◆ **PROBLEM TO SOLVE**:
Find every line in the records below that holds the word "outputs" and copy it.

* * *

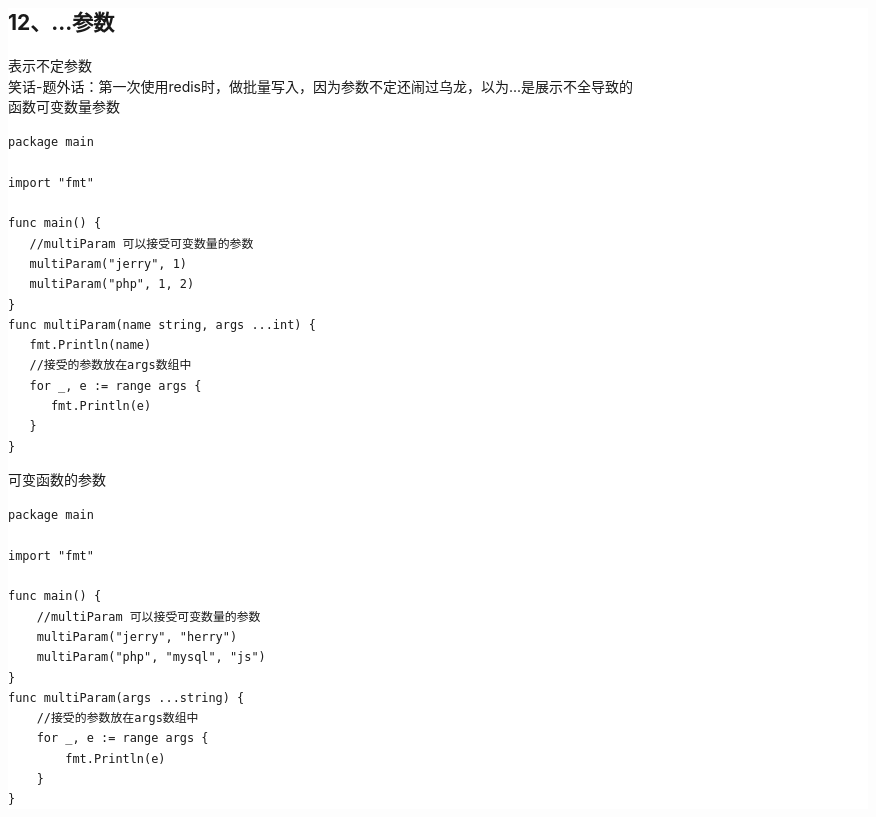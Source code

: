 ## 12、...参数
表示不定参数  
笑话-题外话：第一次使用redis时，做批量写入，因为参数不定还闹过乌龙，以为...是展示不全导致的  
函数可变数量参数  
```golang
package main

import "fmt"

func main() {
   //multiParam 可以接受可变数量的参数
   multiParam("jerry", 1)
   multiParam("php", 1, 2)
}
func multiParam(name string, args ...int) {
   fmt.Println(name)
   //接受的参数放在args数组中
   for _, e := range args {
      fmt.Println(e)
   }
}
```

可变函数的参数
```golang
package main

import "fmt"

func main() {
    //multiParam 可以接受可变数量的参数
    multiParam("jerry", "herry")
    multiParam("php", "mysql", "js")
}
func multiParam(args ...string) {
    //接受的参数放在args数组中
    for _, e := range args {
        fmt.Println(e)
    }
}
```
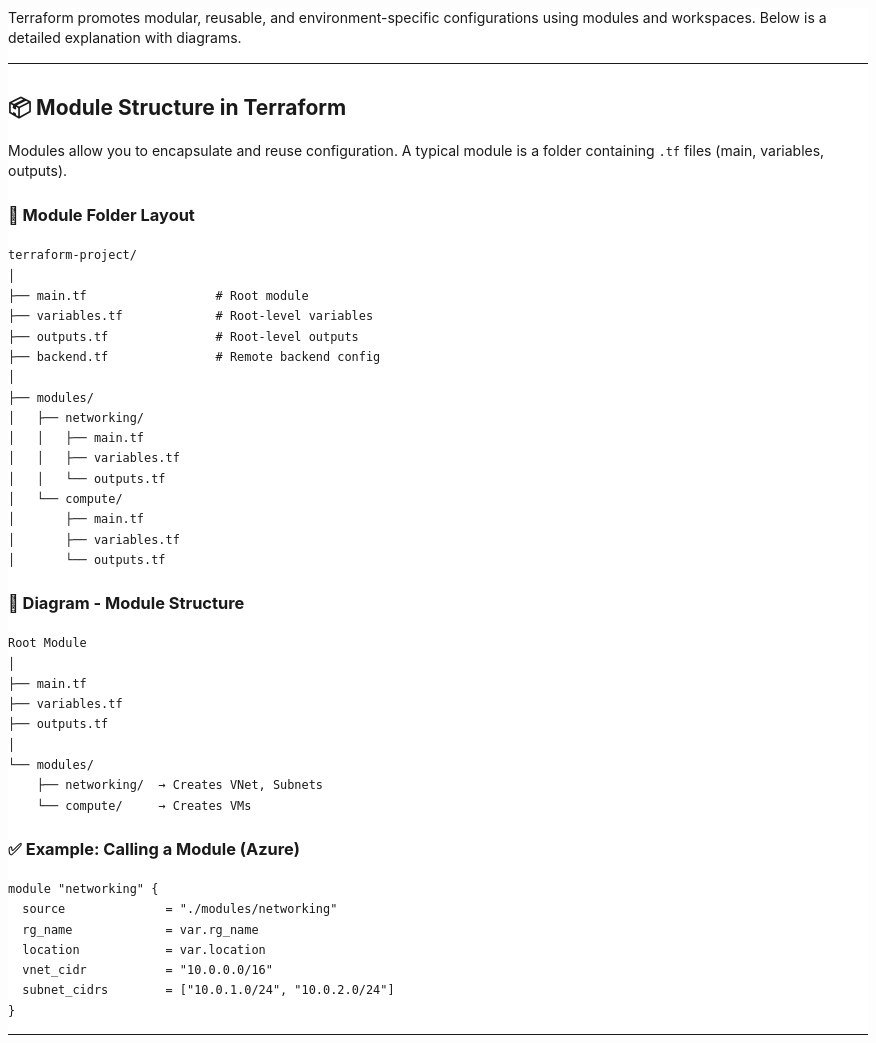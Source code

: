 Terraform promotes modular, reusable, and environment-specific configurations using modules and workspaces. Below is a detailed explanation with diagrams.

---

## 📦 Module Structure in Terraform

Modules allow you to encapsulate and reuse configuration. A typical module is a folder containing `.tf` files (main, variables, outputs).

### 🔧 Module Folder Layout

```
terraform-project/
│
├── main.tf                  # Root module
├── variables.tf             # Root-level variables
├── outputs.tf               # Root-level outputs
├── backend.tf               # Remote backend config
│
├── modules/
│   ├── networking/
│   │   ├── main.tf
│   │   ├── variables.tf
│   │   └── outputs.tf
│   └── compute/
│       ├── main.tf
│       ├── variables.tf
│       └── outputs.tf
```

### 📘 Diagram - Module Structure

```
Root Module
│
├── main.tf
├── variables.tf
├── outputs.tf
│
└── modules/
    ├── networking/  → Creates VNet, Subnets
    └── compute/     → Creates VMs
```

### ✅ Example: Calling a Module (Azure)

```hcl
module "networking" {
  source              = "./modules/networking"
  rg_name             = var.rg_name
  location            = var.location
  vnet_cidr           = "10.0.0.0/16"
  subnet_cidrs        = ["10.0.1.0/24", "10.0.2.0/24"]
}
```

---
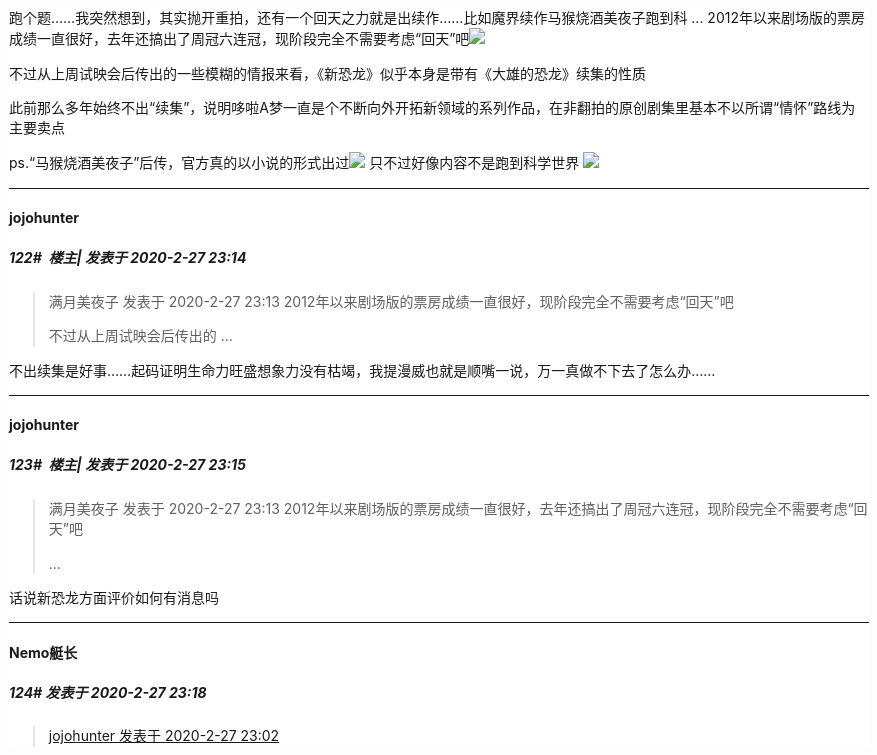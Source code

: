 跑个题……我突然想到，其实抛开重拍，还有一个回天之力就是出续作……比如魔界续作马猴烧酒美夜子跑到科 ...</blockquote>
2012年以来剧场版的票房成绩一直很好，去年还搞出了周冠六连冠，现阶段完全不需要考虑“回天”吧<img src="https://static.saraba1st.com/image/smiley/face2017/068.png" referrerpolicy="no-referrer">

不过从上周试映会后传出的一些模糊的情报来看，《新恐龙》似乎本身是带有《大雄的恐龙》续集的性质

此前那么多年始终不出“续集”，说明哆啦A梦一直是个不断向外开拓新领域的系列作品，在非翻拍的原创剧集里基本不以所谓“情怀”路线为主要卖点


ps.“马猴烧酒美夜子”后传，官方真的以小说的形式出过<img src="https://static.saraba1st.com/image/smiley/face2017/068.png" referrerpolicy="no-referrer"> 只不过好像内容不是跑到科学世界
<img src="http://wx4.sinaimg.cn/large/b8f8cfd8gy1gbkrmuihgyj20u00u0457.jpg" referrerpolicy="no-referrer">







-----

####  jojohunter  
##### 122#         楼主| 发表于 2020-2-27 23:14



<blockquote>满月美夜子 发表于 2020-2-27 23:13
2012年以来剧场版的票房成绩一直很好，现阶段完全不需要考虑“回天”吧

不过从上周试映会后传出的 ...</blockquote>
不出续集是好事……起码证明生命力旺盛想象力没有枯竭，我提漫威也就是顺嘴一说，万一真做不下去了怎么办……







-----

####  jojohunter  
##### 123#         楼主| 发表于 2020-2-27 23:15



<blockquote>满月美夜子 发表于 2020-2-27 23:13
2012年以来剧场版的票房成绩一直很好，去年还搞出了周冠六连冠，现阶段完全不需要考虑“回天”吧

 ...</blockquote>
话说新恐龙方面评价如何有消息吗







-----

####  Nemo艇长  
##### 124#       发表于 2020-2-27 23:18



<blockquote><a href="httphttps://bbs.saraba1st.com/2b/forum.php?mod=redirect&amp;goto=findpost&amp;pid=46549741&amp;ptid=1915682" target="_blank">jojohunter 发表于 2020-2-27 23:02</a>
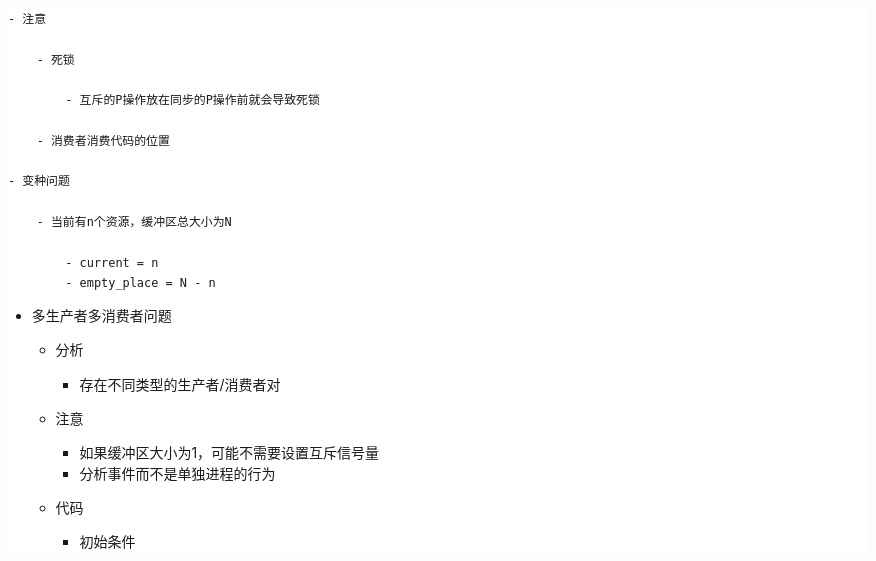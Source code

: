 	- 注意

		- 死锁

			- 互斥的P操作放在同步的P操作前就会导致死锁

		- 消费者消费代码的位置

	- 变种问题

		- 当前有n个资源，缓冲区总大小为N

			- current = n
			- empty_place = N - n

- 多生产者多消费者问题

	- 分析

		- 存在不同类型的生产者/消费者对

	- 注意

		- 如果缓冲区大小为1，可能不需要设置互斥信号量
		- 分析事件而不是单独进程的行为

	- 代码

		- 初始条件
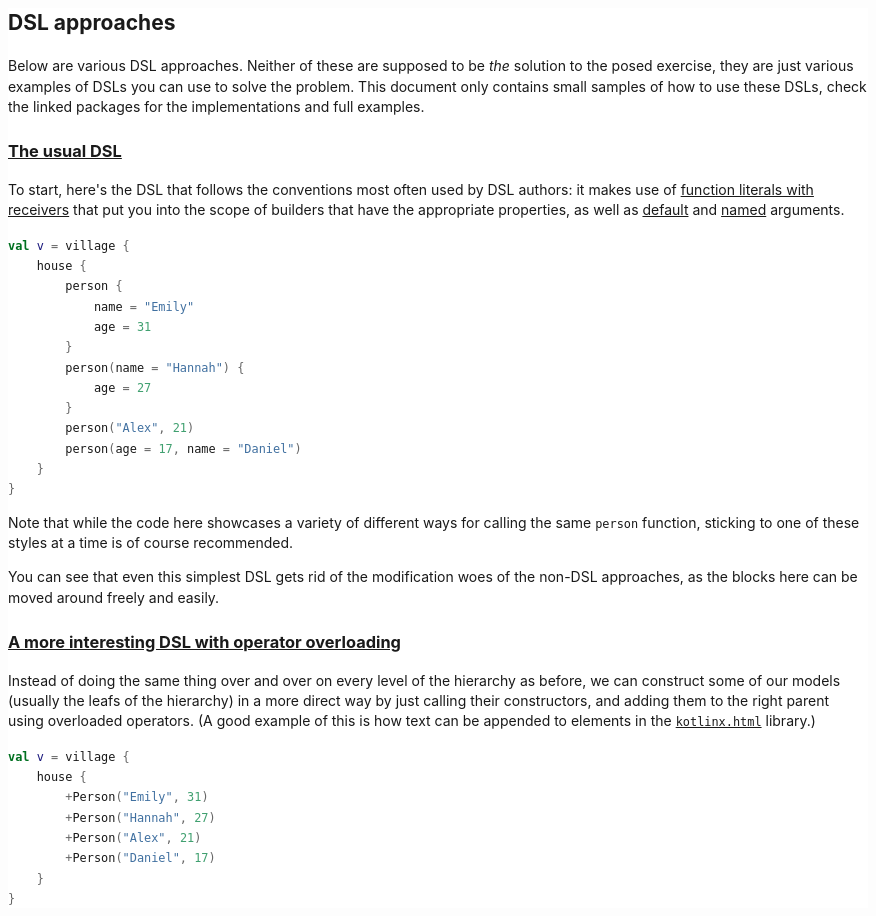## DSL approaches

Below are various DSL approaches. Neither of these are supposed to be *the* solution to the posed exercise, they are just various examples of DSLs you can use to solve the problem. This document only contains small samples of how to use these DSLs, check the linked packages for the implementations and full examples. 

### [The usual DSL](./src/main/kotlin/co/zsmb/villagedsl/simple/dsl1)

To start, here's the DSL that follows the conventions most often used by DSL authors: it makes use of [function literals with receivers](https://kotlinlang.org/docs/reference/lambdas.html#function-literals-with-receiver) that put you into the scope of builders that have the appropriate properties, as well as [default](https://kotlinlang.org/docs/reference/functions.html#default-arguments) and [named](https://kotlinlang.org/docs/reference/functions.html#named-arguments) arguments.

```kotlin
val v = village {
    house {
        person {
            name = "Emily"
            age = 31
        }
        person(name = "Hannah") {
            age = 27
        }
        person("Alex", 21)
        person(age = 17, name = "Daniel")
    }
}
```

Note that while the code here showcases a variety of different ways for calling the same `person` function, sticking to one of these styles at a time is of course recommended.

You can see that even this simplest DSL gets rid of the modification woes of the non-DSL approaches, as the blocks here can be moved around freely and easily.

### [A more interesting DSL with operator overloading](./src/main/kotlin/co/zsmb/villagedsl/simple/dsl2)

Instead of doing the same thing over and over on every level of the hierarchy as before, we can construct some of our models (usually the leafs of the hierarchy) in a more direct way by just calling their constructors, and adding them to the right parent using overloaded operators. (A good example of this is how text can be appended to elements in the [`kotlinx.html`](https://github.com/Kotlin/kotlinx.html) library.)

```kotlin
val v = village {
    house {
        +Person("Emily", 31)
        +Person("Hannah", 27)
        +Person("Alex", 21)
        +Person("Daniel", 17)
    }
}
```

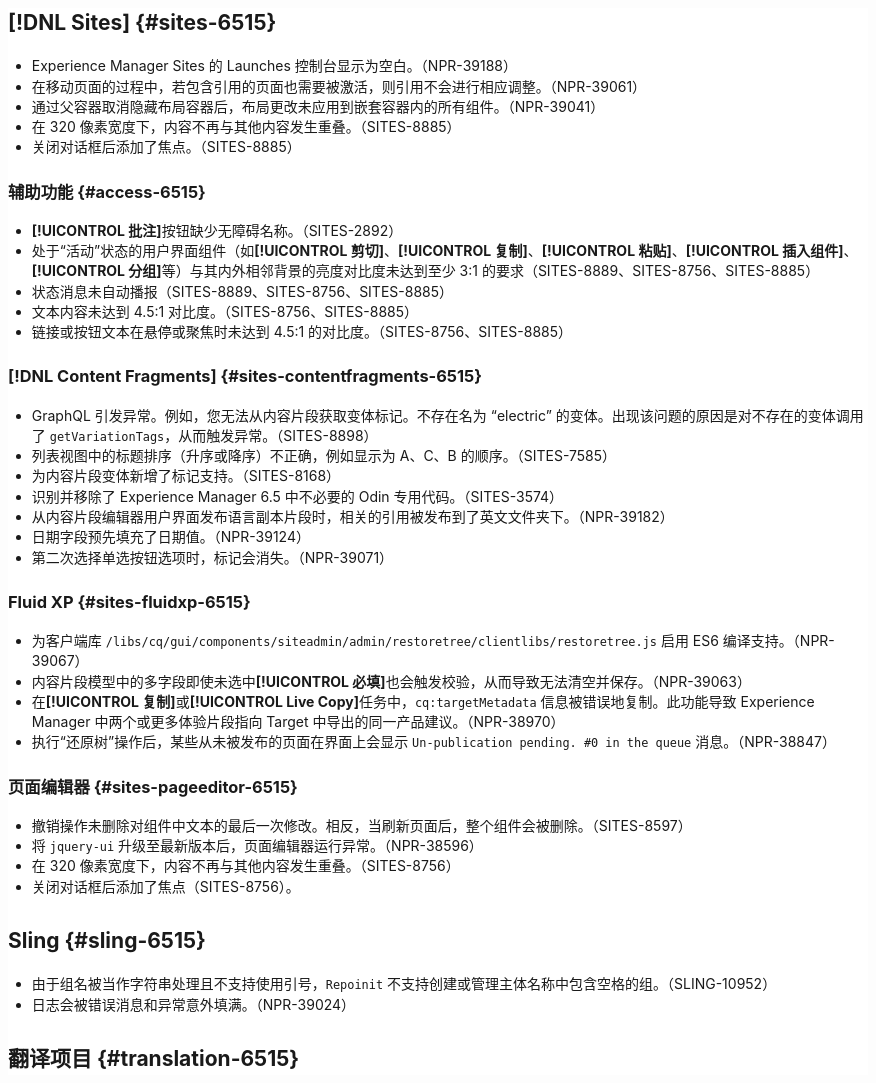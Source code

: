## [!DNL Sites] {#sites-6515}

* Experience Manager Sites 的 Launches 控制台显示为空白。（NPR-39188）
* 在移动页面的过程中，若包含引用的页面也需要被激活，则引用不会进行相应调整。（NPR-39061）
* 通过父容器取消隐藏布局容器后，布局更改未应用到嵌套容器内的所有组件。（NPR-39041）
* 在 320 像素宽度下，内容不再与其他内容发生重叠。（SITES-8885）
* 关闭对话框后添加了焦点。（SITES-8885）

### 辅助功能 {#access-6515}




* **[!UICONTROL 批注]**&#x200B;按钮缺少无障碍名称。（SITES-2892）
* 处于“活动”状态的用户界面组件（如&#x200B;**[!UICONTROL 剪切]**、**[!UICONTROL 复制]**、**[!UICONTROL 粘贴]**、**[!UICONTROL 插入组件]**、**[!UICONTROL 分组]**&#x200B;等）与其内外相邻背景的亮度对比度未达到至少 3:1 的要求（SITES-8889、SITES-8756、SITES-8885）
* 状态消息未自动播报（SITES-8889、SITES-8756、SITES-8885）
* 文本内容未达到 4.5:1 对比度。（SITES-8756、SITES-8885）
* 链接或按钮文本在悬停或聚焦时未达到 4.5:1 的对比度。（SITES-8756、SITES-8885）

### [!DNL Content Fragments] {#sites-contentfragments-6515}

* GraphQL 引发异常。例如，您无法从内容片段获取变体标记。不存在名为 “electric” 的变体。出现该问题的原因是对不存在的变体调用了 `getVariationTags`，从而触发异常。（SITES-8898）
* 列表视图中的标题排序（升序或降序）不正确，例如显示为 A、C、B 的顺序。（SITES-7585）
* 为内容片段变体新增了标记支持。（SITES-8168）
* 识别并移除了 Experience Manager 6.5 中不必要的 Odin 专用代码。（SITES-3574）
* 从内容片段编辑器用户界面发布语言副本片段时，相关的引用被发布到了英文文件夹下。（NPR-39182）
* 日期字段预先填充了日期值。（NPR-39124）
* 第二次选择单选按钮选项时，标记会消失。（NPR-39071）

### Fluid XP {#sites-fluidxp-6515}

* 为客户端库 `/libs/cq/gui/components/siteadmin/admin/restoretree/clientlibs/restoretree.js` 启用 ES6 编译支持。（NPR-39067）
* 内容片段模型中的多字段即使未选中&#x200B;**[!UICONTROL 必填]**&#x200B;也会触发校验，从而导致无法清空并保存。（NPR-39063）
* 在&#x200B;**[!UICONTROL 复制]**&#x200B;或&#x200B;**[!UICONTROL Live Copy]**&#x200B;任务中，`cq:targetMetadata` 信息被错误地复制。此功能导致 Experience Manager 中两个或更多体验片段指向 Target 中导出的同一产品建议。（NPR-38970）
* 执行“还原树”操作后，某些从未被发布的页面在界面上会显示 `Un-publication pending. #0 in the queue` 消息。（NPR-38847）

### 页面编辑器 {#sites-pageeditor-6515}

* 撤销操作未删除对组件中文本的最后一次修改。相反，当刷新页面后，整个组件会被删除。（SITES-8597）
* 将 `jquery-ui` 升级至最新版本后，页面编辑器运行异常。（NPR-38596）
* 在 320 像素宽度下，内容不再与其他内容发生重叠。（SITES-8756）
* 关闭对话框后添加了焦点（SITES-8756）。

## Sling {#sling-6515}

* 由于组名被当作字符串处理且不支持使用引号，`Repoinit` 不支持创建或管理主体名称中包含空格的组。（SLING-10952）
* 日志会被错误消息和异常意外填满。（NPR-39024）

## 翻译项目 {#translation-6515}
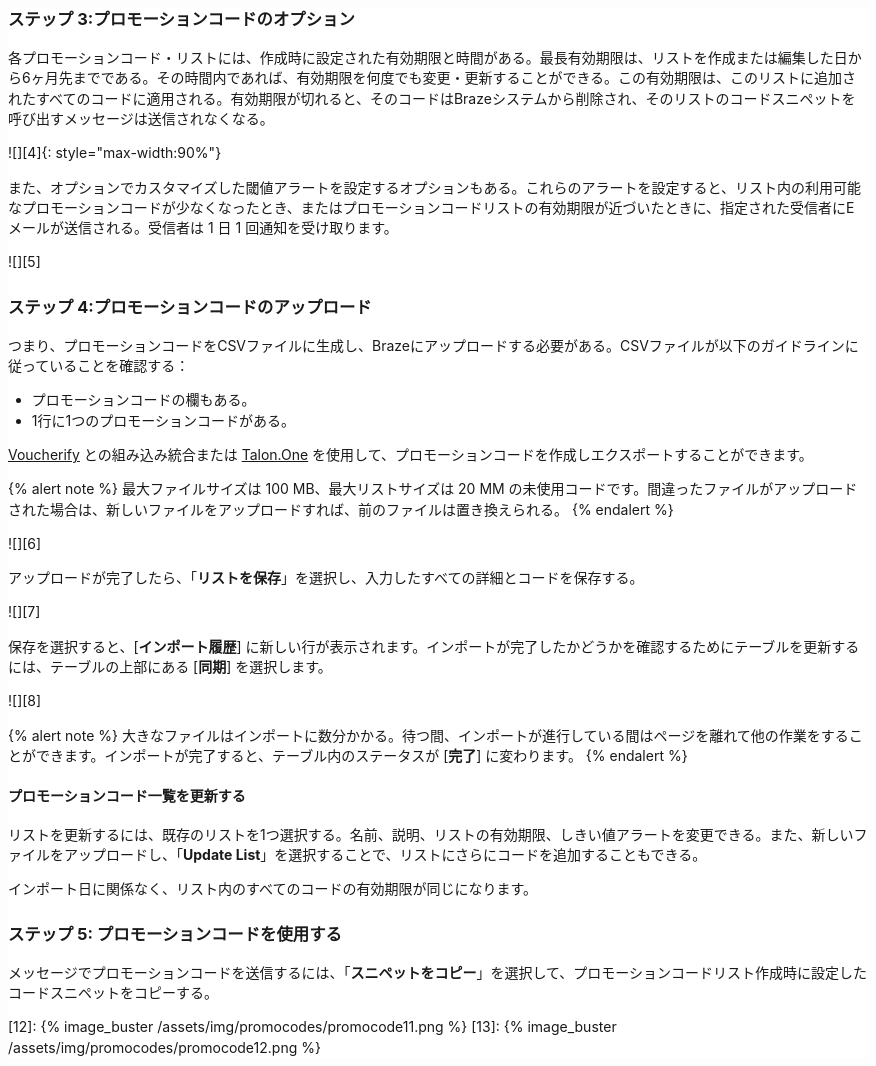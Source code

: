 ### ステップ 3:プロモーションコードのオプション

各プロモーションコード・リストには、作成時に設定された有効期限と時間がある。最長有効期限は、リストを作成または編集した日から6ヶ月先までである。その時間内であれば、有効期限を何度でも変更・更新することができる。この有効期限は、このリストに追加されたすべてのコードに適用される。有効期限が切れると、そのコードはBrazeシステムから削除され、そのリストのコードスニペットを呼び出すメッセージは送信されなくなる。

![][4]{: style="max-width:90%"}

また、オプションでカスタマイズした閾値アラートを設定するオプションもある。これらのアラートを設定すると、リスト内の利用可能なプロモーションコードが少なくなったとき、またはプロモーションコードリストの有効期限が近づいたときに、指定された受信者にEメールが送信される。受信者は 1 日 1 回通知を受け取ります。

![][5]

### ステップ 4:プロモーションコードのアップロード

つまり、プロモーションコードをCSVファイルに生成し、Brazeにアップロードする必要がある。CSVファイルが以下のガイドラインに従っていることを確認する：

- プロモーションコードの欄もある。
- 1行に1つのプロモーションコードがある。

[Voucherify]({{site.baseurl}}/partners/message_orchestration/channel_extensions/loyalty/voucherify/) との組み込み統合または [Talon.One]({{site.baseurl}}/partners/message_orchestration/channel_extensions/loyalty/talonone/) を使用して、プロモーションコードを作成しエクスポートすることができます。

{% alert note %}
最大ファイルサイズは 100 MB、最大リストサイズは 20 MM の未使用コードです。間違ったファイルがアップロードされた場合は、新しいファイルをアップロードすれば、前のファイルは置き換えられる。
{% endalert %}

![][6]

アップロードが完了したら、「**リストを保存**」を選択し、入力したすべての詳細とコードを保存する。

![][7]

保存を選択すると、[**インポート履歴**] に新しい行が表示されます。インポートが完了したかどうかを確認するためにテーブルを更新するには、テーブルの上部にある <span style="font-size: 14px;margin-bottom: .5rem;height: 16px;width: 16px;" class="fas fa-sync" ></span> [**同期**] を選択します。

![][8]

{% alert note %}
大きなファイルはインポートに数分かかる。待つ間、インポートが進行している間はページを離れて他の作業をすることができます。インポートが完了すると、テーブル内のステータスが [**完了**] に変わります。
{% endalert %}

#### プロモーションコード一覧を更新する

リストを更新するには、既存のリストを1つ選択する。名前、説明、リストの有効期限、しきい値アラートを変更できる。また、新しいファイルをアップロードし、「**Update List**」を選択することで、リストにさらにコードを追加することもできる。

インポート日に関係なく、リスト内のすべてのコードの有効期限が同じになります。

### ステップ 5: プロモーションコードを使用する

メッセージでプロモーションコードを送信するには、「**スニペットをコピー**」を選択して、プロモーションコードリスト作成時に設定したコードスニペットをコピーする。


[11]: {{site.baseurl}}/user_guide/personalization_and_dynamic_content/liquid/
[12]: {% image_buster /assets/img/promocodes/promocode11.png %}
[13]: {% image_buster /assets/img/promocodes/promocode12.png %}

* * *

◆ **REPLY TO THE EXERCISE**:
Modules allow you to encapsulate and reuse configuration. A typical module is a folder containing `.tf` files (main, variables, outputs).
├── outputs.tf               # Root-level outputs
│   │   └── outputs.tf
│       └── outputs.tf
├── outputs.tf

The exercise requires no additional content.